Brennen für Bayern:In Ekstase

Lesezeit: 2 min

Auf dem Neujahrsempfang der CSU in Haimhausen erklärt Edmund Stoiber, warum im Freistaat alles so bleiben soll, wie es ist.

Wolfgang Eitler

Fan trifft Idol: Manfred Moosauer, CSU-Gemeinderat, Arzt und Archäologe aus Leidenschaft, erzählt ungefragt von seiner Freundschaft mit Edmund Stoiber. Der ehemalige bayerische Ministerpräsident hat von ihm sogar eines der seltenen Exemplare der Sumpfschildkröte geschenkt bekommen. Für Moosauer ist Stoiber eh nur nach Haimhausen auf den traditionellen Neujahrsempfang der CSU gekommen, "damit I a Freid hob". Und so lässt er Stoibers Hand während der Begrüßung im Foyer des Festsaals der Bavarian Internationale School nur zögerlich wieder los. Der Dachauer Landrat Hansjörg Christmann gibt hingegen den stillen Genießer, als ihn Stoiber als ehemaligen Kollegen und Kreisvorsitzenden der Jungen Union tituliert. Das waren anscheinend "gute Zeiten" (Christmann), damals 1968, mitten in der Phalanx der Nachwuchsorganisation mit Stoiber, Tandler oder Streibl.

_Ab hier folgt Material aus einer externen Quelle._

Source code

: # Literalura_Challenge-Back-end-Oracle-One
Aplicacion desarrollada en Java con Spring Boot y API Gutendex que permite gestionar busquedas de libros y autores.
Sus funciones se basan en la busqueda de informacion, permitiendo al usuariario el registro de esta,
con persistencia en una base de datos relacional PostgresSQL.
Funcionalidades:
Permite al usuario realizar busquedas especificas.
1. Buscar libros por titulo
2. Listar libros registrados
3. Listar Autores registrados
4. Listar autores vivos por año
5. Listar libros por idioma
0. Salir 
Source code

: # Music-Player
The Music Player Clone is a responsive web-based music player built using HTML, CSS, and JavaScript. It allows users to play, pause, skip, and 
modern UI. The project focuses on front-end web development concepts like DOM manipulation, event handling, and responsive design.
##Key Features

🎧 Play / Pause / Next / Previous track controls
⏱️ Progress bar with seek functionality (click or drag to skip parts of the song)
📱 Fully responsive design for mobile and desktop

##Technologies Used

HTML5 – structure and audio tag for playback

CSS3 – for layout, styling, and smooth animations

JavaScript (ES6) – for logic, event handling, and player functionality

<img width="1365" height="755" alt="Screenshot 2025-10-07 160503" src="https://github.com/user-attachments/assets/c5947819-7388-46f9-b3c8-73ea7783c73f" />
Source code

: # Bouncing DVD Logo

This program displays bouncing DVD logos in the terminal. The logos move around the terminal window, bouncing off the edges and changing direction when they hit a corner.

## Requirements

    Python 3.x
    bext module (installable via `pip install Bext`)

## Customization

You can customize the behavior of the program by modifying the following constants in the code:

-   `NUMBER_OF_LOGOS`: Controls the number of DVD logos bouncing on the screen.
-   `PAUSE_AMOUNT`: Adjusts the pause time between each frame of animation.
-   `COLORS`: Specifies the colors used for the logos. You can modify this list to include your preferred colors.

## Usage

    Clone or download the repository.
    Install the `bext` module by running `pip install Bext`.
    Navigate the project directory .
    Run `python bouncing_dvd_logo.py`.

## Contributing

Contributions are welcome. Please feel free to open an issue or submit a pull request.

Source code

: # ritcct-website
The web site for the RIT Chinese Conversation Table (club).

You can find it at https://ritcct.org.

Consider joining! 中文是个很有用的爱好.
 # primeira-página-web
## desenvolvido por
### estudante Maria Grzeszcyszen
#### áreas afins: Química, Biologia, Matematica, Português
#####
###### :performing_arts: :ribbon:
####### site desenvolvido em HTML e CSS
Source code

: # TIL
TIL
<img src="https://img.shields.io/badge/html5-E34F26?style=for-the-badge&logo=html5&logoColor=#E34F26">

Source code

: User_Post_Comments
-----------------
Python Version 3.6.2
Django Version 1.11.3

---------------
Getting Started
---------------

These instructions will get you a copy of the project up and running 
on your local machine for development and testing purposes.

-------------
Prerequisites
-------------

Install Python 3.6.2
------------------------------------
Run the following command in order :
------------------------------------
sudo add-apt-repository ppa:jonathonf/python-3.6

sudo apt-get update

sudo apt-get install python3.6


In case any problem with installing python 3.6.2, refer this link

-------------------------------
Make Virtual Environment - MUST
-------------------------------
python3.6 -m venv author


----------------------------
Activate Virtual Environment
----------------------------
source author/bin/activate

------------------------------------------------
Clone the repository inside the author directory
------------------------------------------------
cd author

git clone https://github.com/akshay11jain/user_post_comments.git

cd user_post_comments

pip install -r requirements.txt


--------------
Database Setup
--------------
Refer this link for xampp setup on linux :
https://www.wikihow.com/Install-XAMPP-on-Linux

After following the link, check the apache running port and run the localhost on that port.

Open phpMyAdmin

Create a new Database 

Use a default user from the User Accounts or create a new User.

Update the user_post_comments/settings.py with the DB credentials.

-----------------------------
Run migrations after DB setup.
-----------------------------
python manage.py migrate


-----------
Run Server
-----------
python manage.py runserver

Fan trifft Idol: Es folgt der Auftritt des CSU-Landtagsabgeordneten, Dachauer CSU-Kreisvorsitzenden, Haimhausener Ortsvorsitzenden und Gemeinderat Bernhard Seidenath. Stramm steht er oben auf dem Podium nach dem Defiliermarsch der Dorfmusik, wie ein Chorknabe, und hebt in pastoralem Ton, als würde er eine Predigt halten, seine Hymne auf den Mann an, "der Bayern zu dem gemacht hat, was es heute ist". "Er begrüßt "unseren Ministerpräsidenten", als hätte es nie einen anderen gegeben. Ekstatisch steigert er sich zu einer tiefen Verneigung: "Sie sind der Idealtypus des homo politicus. Sie brennen für Bayern." Als passionierter Anwalt der ideellen Einheit von Kirche und Politik wünscht er Stoiber und allen Zuhörern noch "Gottes Segen".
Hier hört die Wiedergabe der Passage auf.